Valberto José
Jornalista, habilitado pelo curso de Comunicação Social da Universidade Regional do Nordeste (URNE), hoje UEPB. Colunista esportivo da Gazeta do Sertão e d’A Palavra, passou pelo Diário da Borborema e Jornal da Paraíba; foi comerciante do setor de carnes, fazendo uma pausa de 18 anos no jornalismo.
O perfume da candidata
Publicado em 19 de setembro de 2022Principal rua do Jardim 40, a Enfermeira Maria de Lourdes Silva foi terreno de minha residência por 16 anos e meu ganha-pão por 27, desde quando as mãos que me atraíram para lá me levaram ao altar. Na primeira chance que tive, após a troca das alianças, transformei a casa em ponto comercial, por sua localização privilegiada de início da via e próxima da Almirante Barroso.
Depois de dois anos dificílimos, a loja começou a prosperar e chegou à condição de não ter como conciliar residência e atividade comercial. Foi quando decidimos financiar uma casa e passamos a morar n`outro jardim, o Paulistano, permanecendo o número 62 da rua fonte de renda da família. Até resolvermos cerrar as portas, há três anos.
A localização que motivou a atividade comercial é a mesma que atrai candidatos e correligionários em campanhas políticas. Portal de entrada do bairro, com sua pracinha aconchegante, é solo propício em tempo de eleição à realização de comícios e concentração de pessoas para as caminhadas pelas ruas do bairro.
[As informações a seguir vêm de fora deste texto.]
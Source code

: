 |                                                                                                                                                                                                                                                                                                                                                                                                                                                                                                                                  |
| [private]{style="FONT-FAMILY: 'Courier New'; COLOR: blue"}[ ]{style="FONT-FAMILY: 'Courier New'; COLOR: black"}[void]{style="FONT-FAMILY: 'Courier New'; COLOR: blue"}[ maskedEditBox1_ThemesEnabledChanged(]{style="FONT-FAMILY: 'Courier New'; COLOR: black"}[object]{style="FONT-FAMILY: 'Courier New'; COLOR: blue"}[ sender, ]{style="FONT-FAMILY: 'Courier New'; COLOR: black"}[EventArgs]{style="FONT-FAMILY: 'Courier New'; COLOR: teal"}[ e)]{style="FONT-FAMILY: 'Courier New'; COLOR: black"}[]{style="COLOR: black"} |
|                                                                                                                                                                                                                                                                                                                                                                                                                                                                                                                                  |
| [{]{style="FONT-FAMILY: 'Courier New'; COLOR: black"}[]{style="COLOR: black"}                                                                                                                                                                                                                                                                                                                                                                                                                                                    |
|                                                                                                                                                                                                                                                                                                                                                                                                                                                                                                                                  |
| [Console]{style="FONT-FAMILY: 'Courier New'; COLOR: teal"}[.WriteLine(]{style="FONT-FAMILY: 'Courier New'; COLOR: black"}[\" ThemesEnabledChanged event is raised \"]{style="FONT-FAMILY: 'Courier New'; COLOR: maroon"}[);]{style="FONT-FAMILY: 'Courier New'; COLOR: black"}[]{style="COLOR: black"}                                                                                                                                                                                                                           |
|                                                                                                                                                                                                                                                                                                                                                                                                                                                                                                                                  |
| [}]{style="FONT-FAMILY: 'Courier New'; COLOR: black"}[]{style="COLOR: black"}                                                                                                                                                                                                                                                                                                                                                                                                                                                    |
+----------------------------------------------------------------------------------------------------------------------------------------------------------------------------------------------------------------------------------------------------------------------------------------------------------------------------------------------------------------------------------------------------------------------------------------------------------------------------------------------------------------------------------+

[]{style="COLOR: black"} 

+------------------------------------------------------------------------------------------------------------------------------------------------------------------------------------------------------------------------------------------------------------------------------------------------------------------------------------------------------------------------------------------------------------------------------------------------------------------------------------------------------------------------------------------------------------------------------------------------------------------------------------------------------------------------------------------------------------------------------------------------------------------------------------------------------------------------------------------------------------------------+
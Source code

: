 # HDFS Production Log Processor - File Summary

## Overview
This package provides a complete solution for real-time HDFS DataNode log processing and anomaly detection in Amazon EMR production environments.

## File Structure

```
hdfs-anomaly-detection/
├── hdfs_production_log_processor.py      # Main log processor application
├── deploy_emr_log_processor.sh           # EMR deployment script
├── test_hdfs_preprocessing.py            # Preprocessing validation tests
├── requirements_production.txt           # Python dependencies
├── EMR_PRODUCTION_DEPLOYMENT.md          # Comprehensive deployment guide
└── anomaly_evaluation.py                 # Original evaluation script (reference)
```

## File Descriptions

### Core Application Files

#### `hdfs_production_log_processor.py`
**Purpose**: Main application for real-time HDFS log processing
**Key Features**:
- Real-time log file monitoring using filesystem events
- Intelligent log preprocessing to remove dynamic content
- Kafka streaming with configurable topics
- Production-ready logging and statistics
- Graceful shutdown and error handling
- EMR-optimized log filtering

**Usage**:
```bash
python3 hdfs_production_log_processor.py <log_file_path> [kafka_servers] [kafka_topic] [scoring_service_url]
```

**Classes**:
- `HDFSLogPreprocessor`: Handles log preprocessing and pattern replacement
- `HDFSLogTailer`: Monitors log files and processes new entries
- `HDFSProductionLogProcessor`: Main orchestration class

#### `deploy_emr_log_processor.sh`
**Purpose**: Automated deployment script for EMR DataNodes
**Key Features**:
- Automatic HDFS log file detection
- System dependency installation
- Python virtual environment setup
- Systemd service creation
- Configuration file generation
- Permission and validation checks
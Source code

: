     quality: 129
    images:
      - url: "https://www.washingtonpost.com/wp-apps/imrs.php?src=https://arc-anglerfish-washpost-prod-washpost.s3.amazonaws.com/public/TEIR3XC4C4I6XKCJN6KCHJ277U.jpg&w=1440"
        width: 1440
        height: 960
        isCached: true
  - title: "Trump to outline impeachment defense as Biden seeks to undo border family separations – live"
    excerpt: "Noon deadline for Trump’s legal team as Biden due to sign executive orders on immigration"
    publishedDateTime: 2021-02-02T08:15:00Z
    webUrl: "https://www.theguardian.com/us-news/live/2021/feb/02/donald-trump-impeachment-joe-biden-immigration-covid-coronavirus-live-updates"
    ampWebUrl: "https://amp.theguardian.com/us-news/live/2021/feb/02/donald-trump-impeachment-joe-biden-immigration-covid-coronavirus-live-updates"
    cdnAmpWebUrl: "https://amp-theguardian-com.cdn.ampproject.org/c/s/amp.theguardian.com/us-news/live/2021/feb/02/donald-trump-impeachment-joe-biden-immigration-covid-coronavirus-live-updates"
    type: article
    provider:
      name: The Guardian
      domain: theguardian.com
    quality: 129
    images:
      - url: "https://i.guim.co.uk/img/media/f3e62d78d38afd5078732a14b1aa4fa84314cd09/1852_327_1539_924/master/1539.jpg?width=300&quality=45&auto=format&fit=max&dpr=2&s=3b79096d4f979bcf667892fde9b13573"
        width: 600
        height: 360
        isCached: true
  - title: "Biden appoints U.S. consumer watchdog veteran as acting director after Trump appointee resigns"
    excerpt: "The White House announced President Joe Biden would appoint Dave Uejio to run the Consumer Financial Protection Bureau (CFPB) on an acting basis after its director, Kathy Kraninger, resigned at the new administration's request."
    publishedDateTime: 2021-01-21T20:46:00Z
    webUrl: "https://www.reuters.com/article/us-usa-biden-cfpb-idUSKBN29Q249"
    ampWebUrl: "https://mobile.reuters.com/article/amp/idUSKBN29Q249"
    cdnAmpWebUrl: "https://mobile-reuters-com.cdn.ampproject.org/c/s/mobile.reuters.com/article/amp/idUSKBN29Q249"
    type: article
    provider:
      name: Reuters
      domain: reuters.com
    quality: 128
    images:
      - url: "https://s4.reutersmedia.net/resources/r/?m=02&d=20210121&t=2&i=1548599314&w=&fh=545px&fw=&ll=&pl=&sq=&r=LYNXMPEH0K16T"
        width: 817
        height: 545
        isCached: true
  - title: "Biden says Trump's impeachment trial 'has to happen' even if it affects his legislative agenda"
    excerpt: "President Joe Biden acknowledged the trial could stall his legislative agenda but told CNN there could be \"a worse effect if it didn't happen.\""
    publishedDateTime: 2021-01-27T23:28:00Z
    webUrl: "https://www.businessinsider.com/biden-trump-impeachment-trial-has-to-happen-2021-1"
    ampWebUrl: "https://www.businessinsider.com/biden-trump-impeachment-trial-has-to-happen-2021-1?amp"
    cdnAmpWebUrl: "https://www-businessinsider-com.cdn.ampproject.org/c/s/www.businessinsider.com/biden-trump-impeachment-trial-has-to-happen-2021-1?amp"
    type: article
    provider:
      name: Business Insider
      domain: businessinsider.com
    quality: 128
Foi em um ano eleitoral que cheguei para residir lá – um mês antes da eleição – e logo senti o impacto da zuada dos comícios ali realizados. Tempos depois, uma puxada na casa transferiu o nosso quarto para trás, e aí nenhum ruído político passou a nos incomodar.
Nas tardes de concentração, o comércio parava. O trânsito chegava a fechar em algum momento e o número de pessoas na rua e nas calçadas limitava o acesso de clientes. Mesmo assim a loja permanecia aberta.
Nessa abertura, as vendas eram substituídas pelo povo pedindo água, e os candidatos, voto. Uns, através do aceno, outros, na aproximação do balcão e buscando conversa, sempre antecipada do aperto de mão. Nunca me comprometi com nenhum deles, sob a alegação de que já tinha compromisso.
Naquela tarde, a bela candidata entrou na loja e já me encontrou fora do balcão, involuntariamente pronto para um diálogo mais próximo. As nossas mãos se entrelaçaram, assim permanecendo por todo tempo em que esteve na tentativa de ganhar o meu voto.
Depois de pedir o meu sufrágio e ouvir que eu já tinha compromisso, a conversa se estendeu, sob o testemunho de alguns correligionários, aos laços familiares. Eu, alimentando o diálogo ao lhe perguntar pelo pai, meu conhecido de muitos anos; ela, lembrando que tratara minha avó. Sem que nossas mãos se soltassem.
Até que a candidata foi soltando levemente a minha mão, o sorriso cativante modelando a fala, ao mesmo tempo agradecendo e dizendo adeus, implorando pela última vez o meu voto. Eu, devagarinho, fui retornando ao balcão, logo sentindo que o seu delicioso perfume permanecera comigo. E que perfume!
Estávamos a uns 20 dias do pleito, e a fragrância impregnou as minhas narinas de tal maneira que, no dia de votação, ainda sentia o cheiro do marcante perfume da candidata. Confesso que quase mudava o meu voto.